それを伝授するゆえ殿も家老も皆に聞いてもらいたい」
との答え。

忠宗は早速一同を集めました。

一言も聞き漏らすまいと全員が耳を澄ます中、鴇田は強い口調でこう言い放ちます。

「財政の極意はただひとつ。

大名の勝手な欲に従わぬことのみ」

なんと鴇田は、わざわざ大勢を集めておいて、その面前で藩主に大恥をかかせたのです。

もし忠宗が寛大な態度を示さなかったら、間違いなく切腹ものです。

鴇田の頭の中には「保身」という二文字など全くなかったのです。

あったのは、藩を末永く繁栄させたいという思いだけ。
そのためには、自分の命さえ惜しくなかったのです。

従業員に「コンプライアンス」を徹底している会社は数多くありますが、
「コンプライアンス」がうるさく言われ始めたのは、2001年に粉飾決算が明らかとなったエンロン事件がきっかけです。

そうです。
そもそも「コンプライアンス」とは、従業員ではなく経営陣が法を守ることを謳ったのが始まりなのです。
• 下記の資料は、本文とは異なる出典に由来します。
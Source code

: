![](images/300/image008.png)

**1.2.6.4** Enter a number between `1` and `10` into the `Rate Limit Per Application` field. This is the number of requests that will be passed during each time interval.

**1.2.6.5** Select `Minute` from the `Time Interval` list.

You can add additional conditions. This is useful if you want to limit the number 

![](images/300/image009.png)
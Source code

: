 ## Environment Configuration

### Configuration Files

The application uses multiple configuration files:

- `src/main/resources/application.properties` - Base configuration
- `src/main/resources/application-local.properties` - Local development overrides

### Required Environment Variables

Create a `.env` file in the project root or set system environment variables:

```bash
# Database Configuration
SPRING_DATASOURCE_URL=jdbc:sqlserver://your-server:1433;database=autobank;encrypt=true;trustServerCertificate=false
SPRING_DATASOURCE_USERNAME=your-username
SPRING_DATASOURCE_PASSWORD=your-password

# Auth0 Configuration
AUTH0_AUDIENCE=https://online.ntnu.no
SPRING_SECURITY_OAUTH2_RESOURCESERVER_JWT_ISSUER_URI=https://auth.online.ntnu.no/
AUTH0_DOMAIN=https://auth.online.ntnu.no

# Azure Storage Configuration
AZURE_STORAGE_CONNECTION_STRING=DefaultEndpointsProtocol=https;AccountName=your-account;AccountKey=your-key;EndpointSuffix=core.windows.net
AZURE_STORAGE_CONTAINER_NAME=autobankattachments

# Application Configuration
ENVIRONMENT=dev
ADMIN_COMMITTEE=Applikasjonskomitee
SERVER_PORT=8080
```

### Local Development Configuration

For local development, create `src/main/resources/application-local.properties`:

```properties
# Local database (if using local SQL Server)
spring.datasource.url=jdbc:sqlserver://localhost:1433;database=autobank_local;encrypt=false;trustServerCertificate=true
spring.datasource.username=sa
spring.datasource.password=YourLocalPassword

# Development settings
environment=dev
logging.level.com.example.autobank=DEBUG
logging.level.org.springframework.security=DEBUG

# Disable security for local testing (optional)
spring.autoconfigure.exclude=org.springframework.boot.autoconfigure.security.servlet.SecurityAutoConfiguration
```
もし、経営陣のコンプライアンスが機能していなければ、従業員が上層部に意見を具申するしかありません。
しかし、現実問題としてこれにはかなりの勇気が要りますよね。

とは言っても、人事や出世のことを気にして流れに身を任せていると、今度は会社そのものがなくなってしまう可能性も出てきます。

ここはひとつ、会社の存続のために、正論で突っ張ってみませんか。
少なくとも、その事で切腹させられるような時代ではないのですから。